**THE RECORDS**
□ □ □ □ □ □ □
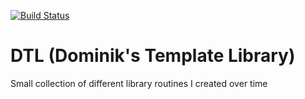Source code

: [![Build Status](https://travis-ci.org/matyro/DTL.svg?branch=master)](https://travis-ci.org/matyro/DTL)

# DTL (Dominik's Template Library)
Small collection of different library routines I created over time
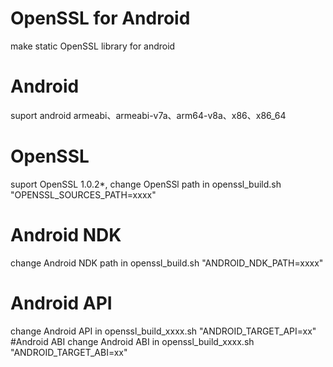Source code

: # OpenSSL for Android
make static OpenSSL library for android
# Android
suport android armeabi、armeabi-v7a、arm64-v8a、x86、x86_64
# OpenSSL
suport OpenSSL 1.0.2*, 
change OpenSSl path in openssl_build.sh "OPENSSL_SOURCES_PATH=xxxx"
# Android NDK
change Android NDK path in openssl_build.sh "ANDROID_NDK_PATH=xxxx"
# Android API
change Android API in openssl_build_xxxx.sh "ANDROID_TARGET_API=xx"
#Android ABI
change Android ABI in openssl_build_xxxx.sh "ANDROID_TARGET_ABI=xx"




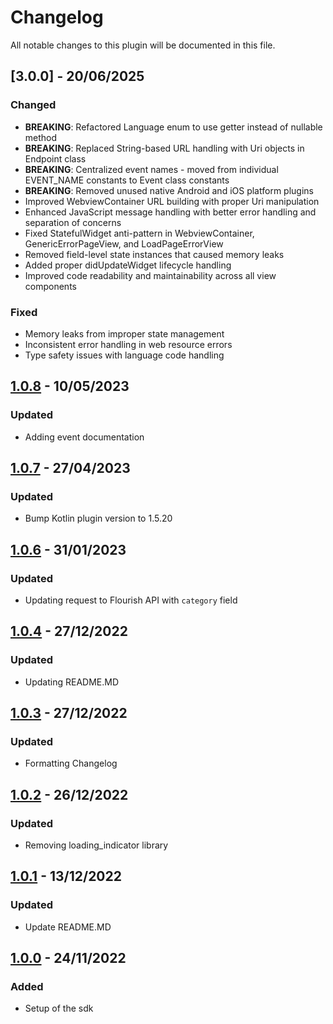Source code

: # Changelog
All notable changes to this plugin will be documented in this file.

## [3.0.0] - 20/06/2025
### Changed
- **BREAKING**: Refactored Language enum to use getter instead of nullable method
- **BREAKING**: Replaced String-based URL handling with Uri objects in Endpoint class
- **BREAKING**: Centralized event names - moved from individual EVENT_NAME constants to Event class constants
- **BREAKING**: Removed unused native Android and iOS platform plugins
- Improved WebviewContainer URL building with proper Uri manipulation
- Enhanced JavaScript message handling with better error handling and separation of concerns
- Fixed StatefulWidget anti-pattern in WebviewContainer, GenericErrorPageView, and LoadPageErrorView
- Removed field-level state instances that caused memory leaks
- Added proper didUpdateWidget lifecycle handling
- Improved code readability and maintainability across all view components
### Fixed
- Memory leaks from improper state management
- Inconsistent error handling in web resource errors
- Type safety issues with language code handling


## [1.0.8] - 10/05/2023
### Updated
- Adding event documentation

## [1.0.7] - 27/04/2023
### Updated
- Bump Kotlin plugin version to 1.5.20

## [1.0.6] - 31/01/2023
### Updated
- Updating request to Flourish API with `category` field

## [1.0.4] - 27/12/2022
### Updated
- Updating README.MD

## [1.0.3] - 27/12/2022
### Updated
- Formatting Changelog

## [1.0.2] - 26/12/2022
### Updated
- Removing loading_indicator library

## [1.0.1] - 13/12/2022
### Updated
- Update README.MD

## [1.0.0] - 24/11/2022
### Added
- Setup of the sdk

[Unreleased]: https://github.com/Flourish-savings/flourish-sdk-flutter/tree/main
[1.0.8]: https://github.com/Flourish-savings/flourish-sdk-flutter/releases/tag/1.0.8
[1.0.7]: https://github.com/Flourish-savings/flourish-sdk-flutter/releases/tag/1.0.7
[1.0.6]: https://github.com/Flourish-savings/flourish-sdk-flutter/releases/tag/1.0.6
[1.0.4]: https://github.com/Flourish-savings/flourish-sdk-flutter/releases/tag/1.0.4
[1.0.3]: https://github.com/Flourish-savings/flourish-sdk-flutter/releases/tag/1.0.3
[1.0.2]: https://github.com/Flourish-savings/flourish-sdk-flutter/releases/tag/1.0.2
[1.0.1]: https://github.com/Flourish-savings/flourish-sdk-flutter/releases/tag/1.0.1
[1.0.0]: https://github.com/Flourish-savings/flourish-sdk-flutter/releases/tag/1.0.0
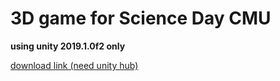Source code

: # 3D game for Science Day CMU

**using unity 2019.1.0f2 only**

[download link (need unity hub)](unityhub://2019.1.0f2/292b93d75a2c)
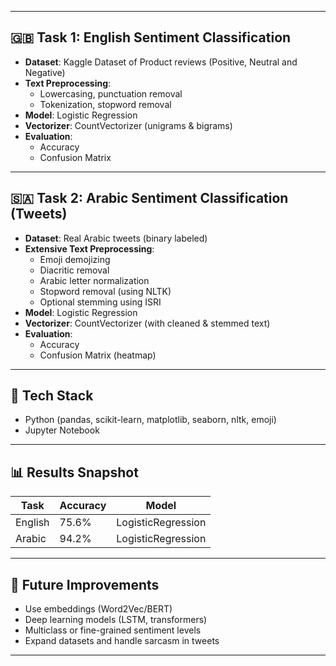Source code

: 
---

## 🇬🇧 Task 1: English Sentiment Classification

- **Dataset**: Kaggle Dataset of Product reviews (Positive, Neutral and Negative)
- **Text Preprocessing**:
  - Lowercasing, punctuation removal
  - Tokenization, stopword removal
- **Model**: Logistic Regression
- **Vectorizer**: CountVectorizer (unigrams & bigrams)
- **Evaluation**:
  - Accuracy
  - Confusion Matrix
---

## 🇸🇦 Task 2: Arabic Sentiment Classification (Tweets)

- **Dataset**: Real Arabic tweets (binary labeled)
- **Extensive Text Preprocessing**:
  - Emoji demojizing
  - Diacritic removal
  - Arabic letter normalization
  - Stopword removal (using NLTK)
  - Optional stemming using ISRI
- **Model**: Logistic Regression
- **Vectorizer**: CountVectorizer (with cleaned & stemmed text)
- **Evaluation**:
  - Accuracy
  - Confusion Matrix (heatmap)
---

## 🔧 Tech Stack

- Python (pandas, scikit-learn, matplotlib, seaborn, nltk, emoji)
- Jupyter Notebook 

---

## 📊 Results Snapshot

| Task   | Accuracy | Model     
|--------|----------|-----------|
| English | 75.6%    | LogisticRegression |
| Arabic  | 94.2%    | LogisticRegression |

---

## 📌 Future Improvements

- Use embeddings (Word2Vec/BERT)
- Deep learning models (LSTM, transformers)
- Multiclass or fine-grained sentiment levels
- Expand datasets and handle sarcasm in tweets

---



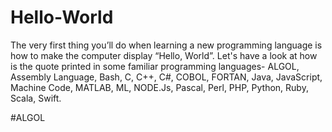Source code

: # Hello-World
The very first thing you’ll do when learning a new programming language is how to make the computer display “Hello, World”.
Let's have a look at how is the quote printed in some familiar programming languages-  ALGOL, Assembly Language, Bash, C, C++, C#, COBOL, FORTAN, Java, JavaScript, Machine Code, MATLAB, ML, NODE.Js, Pascal, Perl, PHP, Python, Ruby, Scala, Swift.

#ALGOL


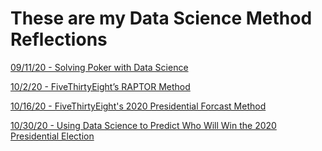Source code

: # These are my Data Science Method Reflections

[09/11/20 - Solving Poker with Data Science](data_reflection_1.md) 

[10/2/20 - FiveThirtyEight’s RAPTOR Method](data_reflection_2.md)

[10/16/20 - FiveThirtyEight's 2020 Presidential Forcast Method](data_reflection_3.md) 

[10/30/20 - Using Data Science to Predict Who Will Win the 2020 Presidential Election](data_reflection_4.md)

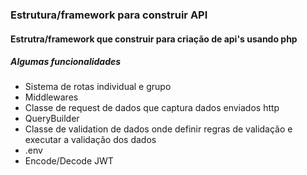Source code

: <h3>Estrutura/framework para construir API</h3>
<h4>Estrutra/framework que construir para criação de api's usando php</h4>
<h5>Algumas funcionalidades</h5>
<ul>
  <li>Sistema de rotas individual e grupo</li>
   <li>Middlewares</li>
   <li>Classe de request de dados que captura dados enviados http</li>
   <li>QueryBuilder</li>
   <li>Classe de validation de dados onde definir regras de validação e executar a validação dos dados</li>
   <li>.env</li>  
   <li>Encode/Decode JWT</li>  
  
</ul>
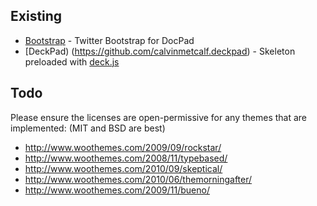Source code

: ## Existing

- [Bootstrap](https://github.com/balupton/bootstrap.docpad) - Twitter Bootstrap for DocPad
- [DeckPad) (https://github.com/calvinmetcalf.deckpad) - Skeleton preloaded with [deck.js](https://github.com/imakewebthings/deck.js)


## Todo

Please ensure the licenses are open-permissive for any themes that are implemented: (MIT and BSD are best)

- http://www.woothemes.com/2009/09/rockstar/
- http://www.woothemes.com/2008/11/typebased/
- http://www.woothemes.com/2010/09/skeptical/
- http://www.woothemes.com/2010/06/themorningafter/
- http://www.woothemes.com/2009/11/bueno/
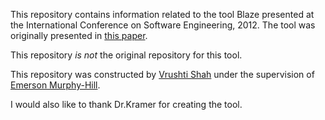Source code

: This repository contains information related to the tool Blaze presented at the International Conference on Software Engineering, 2012. The tool was originally presented in [this paper](http://ieeexplore.ieee.org/xpl/articleDetails.jsp?arnumber=6227066).
 
This repository _is not_ the original repository for this tool.
 
This repository was constructed by [Vrushti Shah](https://github.com/vrushti1991) under the supervision of [Emerson Murphy-Hill](https://github.com/CaptainEmerson).  
 
 I would also like to thank Dr.Kramer for creating the tool.
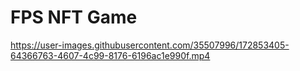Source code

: # FPS NFT Game



https://user-images.githubusercontent.com/35507996/172853405-64366763-4607-4c99-8176-6196ac1e990f.mp4

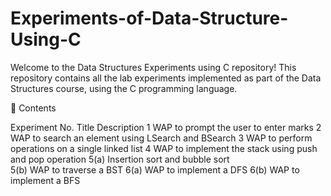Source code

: # Experiments-of-Data-Structure-Using-C
Welcome to the Data Structures Experiments using C repository!
This repository contains all the lab experiments implemented as part of the Data Structures course, using the C programming language.

🧪 Contents

Experiment No.	                    Title	Description
1	                                WAP to prompt the user to enter marks
2	                                WAP to search an element using LSearch and BSearch
3	                                WAP to perform operations on a single linked list
4	                                WAP to implement the stack using push and pop operation
5(a)	                            Insertion sort and bubble sort    
5(b)	                            WAP to traverse a BST
6(a)                              WAP to implement a DFS 
6(b) 	                            WAP to implement a BFS 
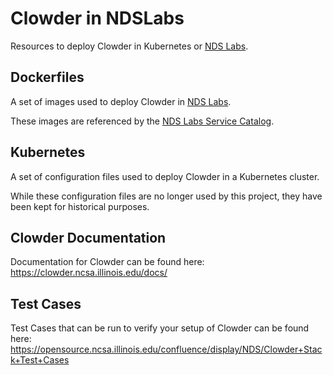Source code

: # Clowder in NDSLabs
Resources to deploy Clowder in Kubernetes or [NDS Labs](https://github.com/nds-org/ndslabs).

## Dockerfiles
A set of images used to deploy Clowder in [NDS Labs](https://github.com/nds-org/ndslabs).

These images are referenced by the [NDS Labs Service Catalog](https://github.com/nds-org/ndslabs-specs).

## Kubernetes
A set of configuration files used to deploy Clowder in a Kubernetes cluster.

While these configuration files are no longer used by this project, they have been kept for historical purposes.

## Clowder Documentation
Documentation for Clowder can be found here: https://clowder.ncsa.illinois.edu/docs/

## Test Cases
Test Cases that can be run to verify your setup of Clowder can be found here: https://opensource.ncsa.illinois.edu/confluence/display/NDS/Clowder+Stack+Test+Cases

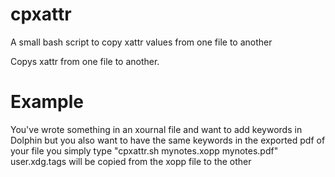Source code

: # cpxattr
A small bash script to copy xattr values from one file to another

Copys xattr from one file to another.

# Example
You've wrote something in an xournal file and want to add keywords in Dolphin but you also want to have the same keywords in the exported pdf of your file you simply type "cpxattr.sh mynotes.xopp mynotes.pdf" user.xdg.tags will be copied from the xopp file to the other

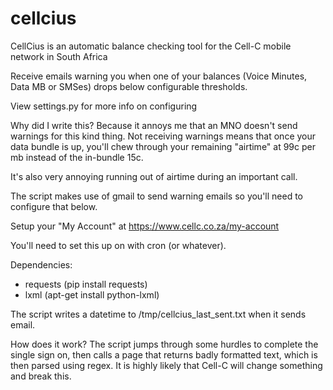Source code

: cellcius
========

CellCius is an automatic balance checking tool for the Cell-C mobile network in 
South Africa

Receive emails warning you when one of your balances (Voice Minutes, 
Data MB or SMSes) drops below configurable thresholds.

View settings.py for more info on configuring

Why did I write this? 
Because it annoys me that an MNO doesn't send warnings for this kind thing. 
Not receiving warnings means that once your data bundle is up, you'll 
chew through your remaining "airtime" at 99c per mb instead of the 
in-bundle 15c.

It's also very annoying running out of airtime during an important call.

The script makes use of gmail to send warning emails so you'll need to 
configure that below.

Setup your "My Account" at https://www.cellc.co.za/my-account

You'll need to set this up on with cron (or whatever).

Dependencies:
* requests (pip install requests)
* lxml (apt-get install python-lxml)

The script writes a datetime to /tmp/cellcius_last_sent.txt when it sends email.

How does it work?
The script jumps through some hurdles to complete the single sign on, then
calls a page that returns badly formatted text, which is then parsed using 
regex. It is highly likely that Cell-C will change something and break this. 
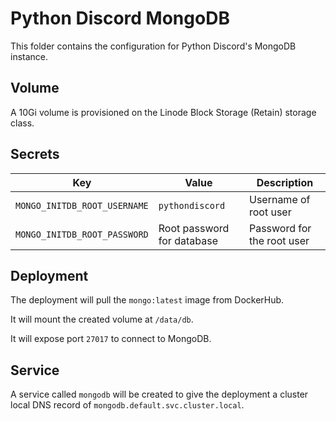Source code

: # Python Discord MongoDB
This folder contains the configuration for Python Discord's MongoDB instance.

## Volume
A 10Gi volume is provisioned on the Linode Block Storage (Retain) storage class.

## Secrets
| Key                          | Value                      | Description                     |
| ---------------------------- | -------------------------- | ------------------------------- |
| `MONGO_INITDB_ROOT_USERNAME` | `pythondiscord`            | Username of root user           |
| `MONGO_INITDB_ROOT_PASSWORD` | Root password for database | Password for the root user      |


## Deployment
The deployment will pull the `mongo:latest` image from DockerHub.

It will mount the created volume at `/data/db`.

It will expose port `27017` to connect to MongoDB.

## Service
A service called `mongodb` will be created to give the deployment a cluster local DNS record of `mongodb.default.svc.cluster.local`.
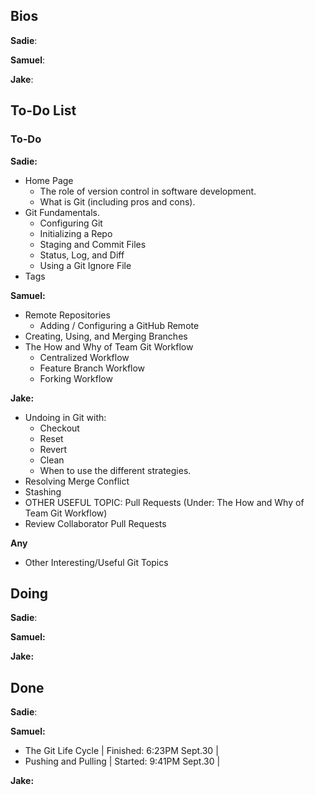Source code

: ## Bios
**Sadie**:

**Samuel**:

**Jake**:

## To-Do List
### To-Do
**Sadie:** 
- Home Page
    - The role of version control in software development.
    - What is Git (including pros and cons).
- Git Fundamentals.
    - Configuring Git
    - Initializing a Repo
    - Staging and Commit Files
    - Status, Log, and Diff
    - Using a Git Ignore File
- Tags
  
**Samuel:** 
- Remote Repositories
    - Adding / Configuring a GitHub Remote
- Creating, Using, and Merging Branches
- The How and Why of Team Git Workflow
    - Centralized Workflow
    - Feature Branch Workflow
    - Forking Workflow



**Jake:** 
- Undoing in Git with:
    - Checkout
    - Reset
    - Revert
    - Clean 
    - When to use the different strategies.
- Resolving Merge Conflict
- Stashing
- OTHER USEFUL TOPIC: Pull Requests (Under: The How and Why of Team Git Workflow)
- Review Collaborator Pull Requests

**Any**
- Other Interesting/Useful Git Topics

## Doing
**Sadie**:

**Samuel:** 

**Jake:** 

## Done
**Sadie**:

**Samuel:** 
- The Git Life Cycle | Finished: 6:23PM Sept.30 |
- Pushing and Pulling | Started: 9:41PM Sept.30 |

**Jake:** 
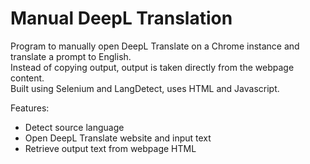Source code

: # Manual DeepL Translation

Program to manually open DeepL Translate on a Chrome instance and translate a prompt to English. \
Instead of copying output, output is taken directly from the webpage content. \
Built using Selenium and LangDetect, uses HTML and Javascript.

Features:
- Detect source language
- Open DeepL Translate website and input text
- Retrieve output text from webpage HTML
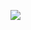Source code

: ![](https://media.discordapp.net/attachments/1018274362278826044/1220888212604715158/blur_edges_2.png?ex=661093c0&is=65fe1ec0&hm=8221a59b3ab30fcd2437b594b4f7b7bc9375754d26f31b804ec9292ed8856843&=&format=webp&quality=lossless&width=1008&height=40)

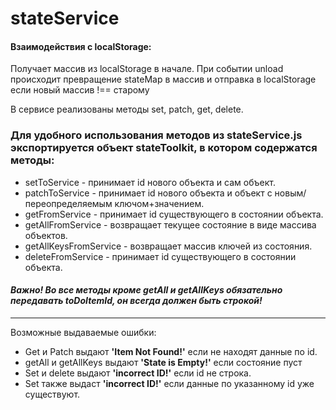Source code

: # stateService

#### Взаимодействия с localStorage:
Получает массив из localStorage в начале.
При событии unload происходит превращение stateMap в массив и отправка в localStorage если новый массив !== старому

В сервисе реализованы методы set, patch, get, delete.

### Для удобного использования методов из stateService.js экспортируется объект stateToolkit, в котором содержатся методы:
- setToService - принимает id нового объекта и сам объект.
- patchToService - принимает id нового объекта и объект с новым/переопределяемым ключом+значением.
- getFromService - принимает id существующего в состоянии объекта.
- getAllFromService - возвращает текущее состояние в виде массива объектов.
- getAllKeysFromService - возвращает массив ключей из состояния.
- deleteFromService - принимает id существующего в состоянии объекта.

#### _Важно! Во все методы кроме getAll и getAllKeys обязательно передавать toDoItemId, он всегда должен быть строкой!_


____
Возможные выдаваемые ошибки:

- Get и Patch выдают __'Item Not Found!'__ если не находят данные по id.
- getAll и getAllKeys выдают __'State is Empty!'__ если состояние пуст
- Set и delete выдают __'incorrect ID!'__ если id не строка.
- Set также выдаст __'incorrect ID!'__ если данные по указанному id уже существуют.

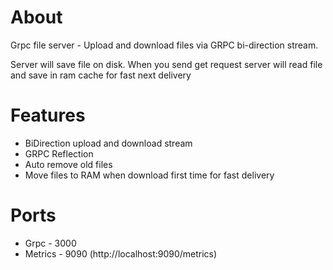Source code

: # About
Grpc file server - Upload and download files via GRPC bi-direction stream.

Server will save file on disk. When you send get request server will read file and save in ram cache for fast
next delivery

# Features
- BiDirection upload and download stream
- GRPC Reflection
- Auto remove old files
- Move files to RAM when download first time for fast delivery

# Ports
- Grpc - 3000
- Metrics - 9090 (http://localhost:9090/metrics)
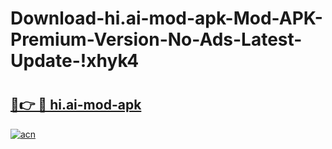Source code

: # Download-hi.ai-mod-apk-Mod-APK-Premium-Version-No-Ads-Latest-Update-!xhyk4

# <h2><a href="https://0ihfwf.esa.edu.pl?title=hi.ai-mod-apk&ref=xhyk4">🔗👉 🔴 hi.ai-mod-apk</a></h2>

[![acn](https://github.com/user-attachments/assets/0f9c940e-d8b0-45ae-aac7-cd30a18b3e1c)](https://0ihfwf.esa.edu.pl?title=hi.ai-mod-apk&ref=xhyk4)

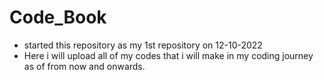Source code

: # Code_Book
- started this repository as my 1st repository on 12-10-2022
- Here i will upload all of my codes that i will make in my coding journey as of from now and onwards.
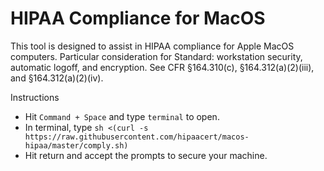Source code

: # HIPAA Compliance for MacOS
This tool is designed to assist in HIPAA compliance for Apple MacOS computers. Particular consideration for Standard: workstation security, automatic logoff, and encryption. See CFR §164.310(c), §164.312(a)(2)(iii), and §164.312(a)(2)(iv).

Instructions
* Hit `Command + Space` and type `terminal` to open.
* In terminal, type `sh <(curl -s https://raw.githubusercontent.com/hipaacert/macos-hipaa/master/comply.sh)`
* Hit return and accept the prompts to secure your machine.

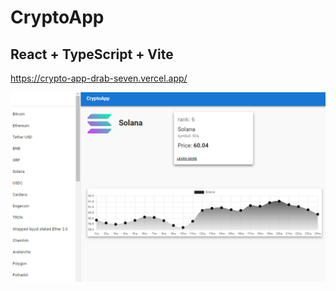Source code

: # CryptoApp

## React + TypeScript + Vite

https://crypto-app-drab-seven.vercel.app/

![Alt text](image.png)
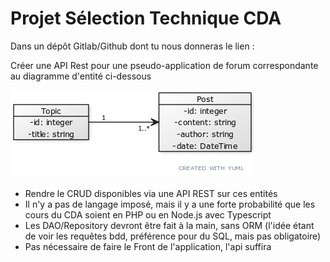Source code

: # Projet Sélection Technique CDA

Dans un dépôt Gitlab/Github dont tu nous donneras le lien :

Créer une API Rest pour une pseudo-application de forum correspondante au diagramme d'entité ci-dessous

![diagramme](./selection-uml.jpg)

* Rendre le CRUD disponibles via une API REST sur ces entités
* Il n'y a pas de langage imposé, mais il y a une forte probabilité que les cours du CDA soient en PHP ou en Node.js avec Typescript
* Les DAO/Repository devront être fait à la main, sans ORM (l'idée étant de voir les requêtes bdd, préférence pour du SQL, mais pas obligatoire)
* Pas nécessaire de faire le Front de l'application, l'api suffira


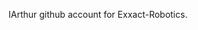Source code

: IArthur github account for Exxact-Robotics.

<!---
IArthur-ER/IArthur-ER is a ✨ special ✨ repository because its `README.md` (this file) appears on your GitHub profile.
You can click the Preview link to take a look at your changes.
--->
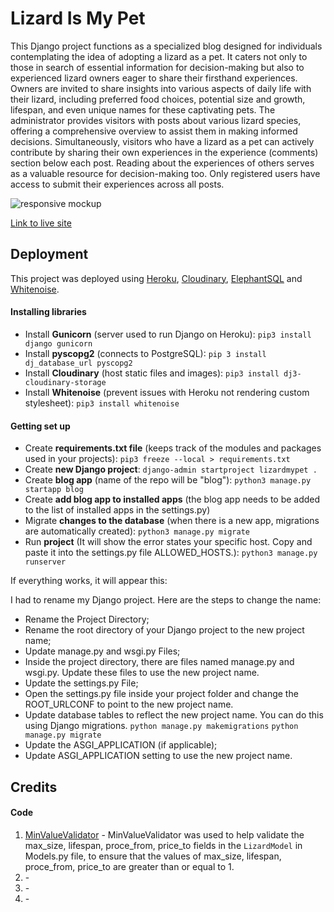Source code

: # Lizard Is My Pet

This Django project functions as a specialized blog designed for individuals contemplating the idea of adopting a lizard as a pet. It caters not only to those in search of essential information for decision-making but also to experienced lizard owners eager to share their firsthand experiences. Owners are invited to share insights into various aspects of daily life with their lizard, including preferred food choices, potential size and growth, lifespan, and even unique names for these captivating pets. The administrator provides visitors with posts about various lizard species, offering a comprehensive overview to assist them in making informed decisions. Simultaneously, visitors who have a lizard as a pet can actively contribute by sharing their own experiences in the experience (comments) section below each post. Reading about the experiences of others serves as a valuable resource for decision-making too. Only registered users have access to submit their experiences across all posts.

![responsive mockup]()

[Link to live site]() 


## Deployment

This project was deployed using [Heroku](https://heroku.com/), [Cloudinary](https://cloudinary.com/), [ElephantSQL](https://www.elephantsql.com/) and [Whitenoise](https://whitenoise.evans.io/en/latest/). 


#### Installing libraries

- Install **Gunicorn** (server used to run Django on Heroku): ``pip3 install django gunicorn``
- Install **pyscopg2** (connects to PostgreSQL): ``pip 3 install dj_database_url pyscopg2``
- Install **Cloudinary** (host static files and images): ``pip3 install dj3-cloudinary-storage``
- Install **Whitenoise** (prevent issues with Heroku not rendering custom stylesheet): ``pip3 install whitenoise``

#### Getting set up

- Create **requirements.txt file** (keeps track of the modules and packages used in your projects): ``pip3 freeze --local > requirements.txt``
- Create **new Django project**: ``django-admin startproject lizardmypet .``
- Create **blog app** (name of the repo will be "blog"): ``python3 manage.py startapp blog``
- Create **add blog app to installed apps** (the blog app needs to be added to the list of installed apps in the settings.py)
- Migrate **changes to the database** (when there is a new app, migrations are automatically created): ``python3 manage.py migrate``
- Run **project** (It will show the error states your specific host. Copy and paste it into the settings.py file ALLOWED_HOSTS.): ``python3 manage.py runserver``

If everything works, it will appear this:


I had to rename my Django project. 
Here are the steps to change the name:

- Rename the Project Directory;
- Rename the root directory of your Django project to the new project name;
- Update manage.py and wsgi.py Files;
- Inside the project directory, there are files named manage.py and wsgi.py. Update these files to use the new project name.
- Update the settings.py File;
- Open the settings.py file inside your project folder and change the ROOT_URLCONF to point to the new project name.
- Update database tables to reflect the new project name. You can do this using Django migrations.
``python manage.py makemigrations``
``python manage.py migrate``
- Update the ASGI_APPLICATION (if applicable);
- Update ASGI_APPLICATION setting to use the new project name.


## Credits

#### Code

 1. [MinValueValidator](https://stackoverflow.com/questions/44022056/validators-minvaluevalidator-does-not-work-in-django) -  MinValueValidator was used to help validate the max_size, lifespan, proce_from, price_to fields in the `LizardModel` in Models.py file, to ensure that the values of max_size, lifespan, proce_from, price_to are greater than or equal to 1.
 2. []() -  
 3. []() -
 4. []() -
□ □ □ □ □ □ □
**WHAT TO DO**
When you reach the line holding "- Inside the" in the records above, begin reproducing exactly, stop after the line holding "- Update the ASGI_APPLICATION", and output nothing else.

**SOLUTION**
- Inside the project directory, there are files named manage.py and wsgi.py. Update these files to use the new project name.
- Update the settings.py File;
- Open the settings.py file inside your project folder and change the ROOT_URLCONF to point to the new project name.
- Update database tables to reflect the new project name. You can do this using Django migrations.
``python manage.py makemigrations``
``python manage.py migrate``
- Update the ASGI_APPLICATION (if applicable);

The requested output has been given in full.